Terra

Posted on Jul 14, 2024 • Originally published at pourterra.com

Mathematics for Machine Learning - Day 7

#learning #machinelearning #beginners #tutorial

A weekly review

Today I'm just going to summarize and translate some into code regarding the properties and regarding the particular solution so there isn't anything new today nor will there be much mathematical notation, aside from the last section.

A fun fact about today is, remember the first ever equation regarding the particular solution? I used gradient descent and found another different way :D so fun.

Matrices

Matrix comparison function

The reason I'm using this function instead of a built-in function is for you (the readers) to know how the comparison is made (because honestly, I don't know how np.array_equal works).

import numpy as np

def compare_two_matrices(matrixA:np.ndarray, matrixB:np.ndarray)->np.ndarray:
    # Ensuring matrix A and B is the same
    if matrixA.shape != matrixB.shape:
        return "Matrix A and B should have the same shape"

    # Comparing each index of the matrices and returning a list
    result = [i for j in matrixA==matrixB for i in j]

    #Return text if all inside the list is true
    if all(result):
        return "Both matrices are exactly the same"

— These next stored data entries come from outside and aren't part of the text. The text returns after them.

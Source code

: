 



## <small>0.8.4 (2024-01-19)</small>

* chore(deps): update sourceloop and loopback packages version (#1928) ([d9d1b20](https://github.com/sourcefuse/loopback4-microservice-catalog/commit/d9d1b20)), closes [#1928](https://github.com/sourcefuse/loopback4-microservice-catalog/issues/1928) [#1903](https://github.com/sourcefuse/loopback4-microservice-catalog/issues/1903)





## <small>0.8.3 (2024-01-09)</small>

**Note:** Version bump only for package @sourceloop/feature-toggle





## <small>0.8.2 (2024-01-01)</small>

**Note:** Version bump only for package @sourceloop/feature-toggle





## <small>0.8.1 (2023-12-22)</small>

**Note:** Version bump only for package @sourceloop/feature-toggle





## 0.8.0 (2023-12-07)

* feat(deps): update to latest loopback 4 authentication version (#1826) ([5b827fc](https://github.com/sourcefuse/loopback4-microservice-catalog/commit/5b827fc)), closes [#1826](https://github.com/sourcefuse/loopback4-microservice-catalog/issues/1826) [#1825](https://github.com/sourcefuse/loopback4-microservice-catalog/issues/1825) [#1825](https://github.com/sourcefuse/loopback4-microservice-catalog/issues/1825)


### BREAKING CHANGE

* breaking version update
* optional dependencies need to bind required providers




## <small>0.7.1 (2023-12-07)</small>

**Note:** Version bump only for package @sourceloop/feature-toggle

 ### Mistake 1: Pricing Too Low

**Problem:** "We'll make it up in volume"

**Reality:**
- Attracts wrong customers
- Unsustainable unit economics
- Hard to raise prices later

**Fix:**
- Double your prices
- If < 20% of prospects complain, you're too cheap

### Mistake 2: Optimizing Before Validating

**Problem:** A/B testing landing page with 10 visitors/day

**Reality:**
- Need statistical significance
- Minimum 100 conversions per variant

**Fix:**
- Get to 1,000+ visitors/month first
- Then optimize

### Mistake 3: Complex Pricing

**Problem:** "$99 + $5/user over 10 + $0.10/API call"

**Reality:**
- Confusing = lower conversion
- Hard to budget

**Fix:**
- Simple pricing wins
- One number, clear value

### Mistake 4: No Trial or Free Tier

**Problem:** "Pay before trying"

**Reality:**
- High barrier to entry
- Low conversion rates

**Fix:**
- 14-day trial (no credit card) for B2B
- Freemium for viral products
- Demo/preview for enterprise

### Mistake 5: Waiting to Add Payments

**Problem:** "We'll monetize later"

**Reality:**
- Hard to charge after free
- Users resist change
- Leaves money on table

    #Return text if not all inside the list is true
    return "Matrices are not the same"

Addition and subtraction

m = 5
n = 3

Amn = np.random.randint(low=0,high=100,size=(m,n))
Bmn = np.random.randint(low=0,high=100,size=(m,n))
Cmn = Amn+Bmn
Dmn = Amn-Bmn

print(Amn.shape,Bmn.shape, Cmn.shape, Dmn.shape)
# (5, 3) (5, 3) (5, 3) (5, 3)

Multiplication

m = 5
n = 3
k = 9

Amn = np.random.randint(low=0,high=100,size=(m,n))
Bnk = np.random.randint(low=0,high=100,size=(n,k))
Cmk = np.dot(Amn,Bnk)

print(Amn.shape,Bnk.shape, Cmk.shape)
# (5, 3) (3, 9) (5, 9)

Associativity

m = 9
n = 3
k = 5
l = 7

Amn = np.random.randint(low=0,high=100,size=(m,n))
Bnk = np.random.randint(low=0,high=100,size=(n,k))
Ckl = np.random.randint(low=0,high=100,size=(k,l))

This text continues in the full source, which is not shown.